Rachel Shabi is a British journalist and author. She is a contributing writer to The Guardian and the author of Not the Enemy, Israel's Jews from Arab Lands.

Early life
Born in Israel to Iraqi Jewish parents in Ramat Gan, Shabi grew up in the UK. She studied politics and literature at the University of Edinburgh.

Career
Shabi is a journalist based in the UK, having also reported from the Middle East including on the Israeli–Palestinian conflict and from Tunisia and Egypt. As well as focusing on the Middle East, she writes on issues such as progressive politics, the far right, counter-extremism and migration. She is also the author of a book and regularly appears as a commentator on international news channels.

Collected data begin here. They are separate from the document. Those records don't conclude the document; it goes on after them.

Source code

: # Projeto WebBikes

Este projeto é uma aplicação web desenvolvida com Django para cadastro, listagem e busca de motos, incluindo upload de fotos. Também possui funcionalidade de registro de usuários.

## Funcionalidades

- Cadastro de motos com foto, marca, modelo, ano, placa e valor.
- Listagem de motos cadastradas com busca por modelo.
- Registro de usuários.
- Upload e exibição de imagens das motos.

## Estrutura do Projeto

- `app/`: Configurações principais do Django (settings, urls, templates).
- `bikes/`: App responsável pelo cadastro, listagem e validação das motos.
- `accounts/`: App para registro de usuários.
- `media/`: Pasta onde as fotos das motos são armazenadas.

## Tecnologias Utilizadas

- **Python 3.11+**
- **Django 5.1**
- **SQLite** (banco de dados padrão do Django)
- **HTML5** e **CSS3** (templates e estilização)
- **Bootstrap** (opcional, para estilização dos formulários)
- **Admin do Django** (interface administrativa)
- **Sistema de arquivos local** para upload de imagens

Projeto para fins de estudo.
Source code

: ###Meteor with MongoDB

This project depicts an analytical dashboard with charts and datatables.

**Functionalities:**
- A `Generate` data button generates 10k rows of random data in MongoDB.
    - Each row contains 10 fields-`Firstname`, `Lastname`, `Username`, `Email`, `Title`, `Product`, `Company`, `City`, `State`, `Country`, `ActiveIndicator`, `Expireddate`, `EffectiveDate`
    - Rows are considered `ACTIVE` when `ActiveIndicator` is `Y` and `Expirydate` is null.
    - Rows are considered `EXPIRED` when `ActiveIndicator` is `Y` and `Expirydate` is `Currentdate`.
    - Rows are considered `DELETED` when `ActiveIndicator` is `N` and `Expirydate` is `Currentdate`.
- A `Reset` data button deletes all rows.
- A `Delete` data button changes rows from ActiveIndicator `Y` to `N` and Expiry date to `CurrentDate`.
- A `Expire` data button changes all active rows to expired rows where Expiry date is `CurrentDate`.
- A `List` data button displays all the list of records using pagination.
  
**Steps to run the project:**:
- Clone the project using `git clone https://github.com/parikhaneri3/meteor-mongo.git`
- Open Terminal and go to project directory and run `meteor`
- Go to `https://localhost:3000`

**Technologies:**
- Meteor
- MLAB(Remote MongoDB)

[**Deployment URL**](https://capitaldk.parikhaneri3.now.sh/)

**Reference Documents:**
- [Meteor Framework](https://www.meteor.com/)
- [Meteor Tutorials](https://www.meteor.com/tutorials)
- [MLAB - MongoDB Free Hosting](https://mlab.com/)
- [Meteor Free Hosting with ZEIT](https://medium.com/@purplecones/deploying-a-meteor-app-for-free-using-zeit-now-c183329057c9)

Shabi has written for publications including The Guardian, The New York Times, the London Times, The Independent, Al Jazeera English, Foreign Policy, Prospect and the New Statesman.

Her book, Not the Enemy: Israel's Jews from Arab Lands, was published in 2009. In the work, Shabi argued that Israel has discriminated against and culturally stripped its population of Jews from Arab and Muslim countries. The book received a National Jewish Book Award.

Shabi was shortlisted for the 2011 Orwell journalism prize and was a joint winner in the Press Category of the Anna Lindh Journalist Award for reporting across cultures (for her article "We were looking for a nice, peaceful place near Jerusalem", published by The Guardian) the same year. In 2013, Shabi won the International Media Awards' Cutting Edge Media award.

In September 2017, Iain Dale placed Shabi at No. 30 on his list of 'The 100 Most Influential People on the Left', up sixty places on his previous listing, noting that, "Omnipresent on our screens, the redoubtable Shabi is one of the few Corbyn supporting commentators to be taken seriously by the media. Thoughtful and fluent, she deserves her massive rise in this year's list."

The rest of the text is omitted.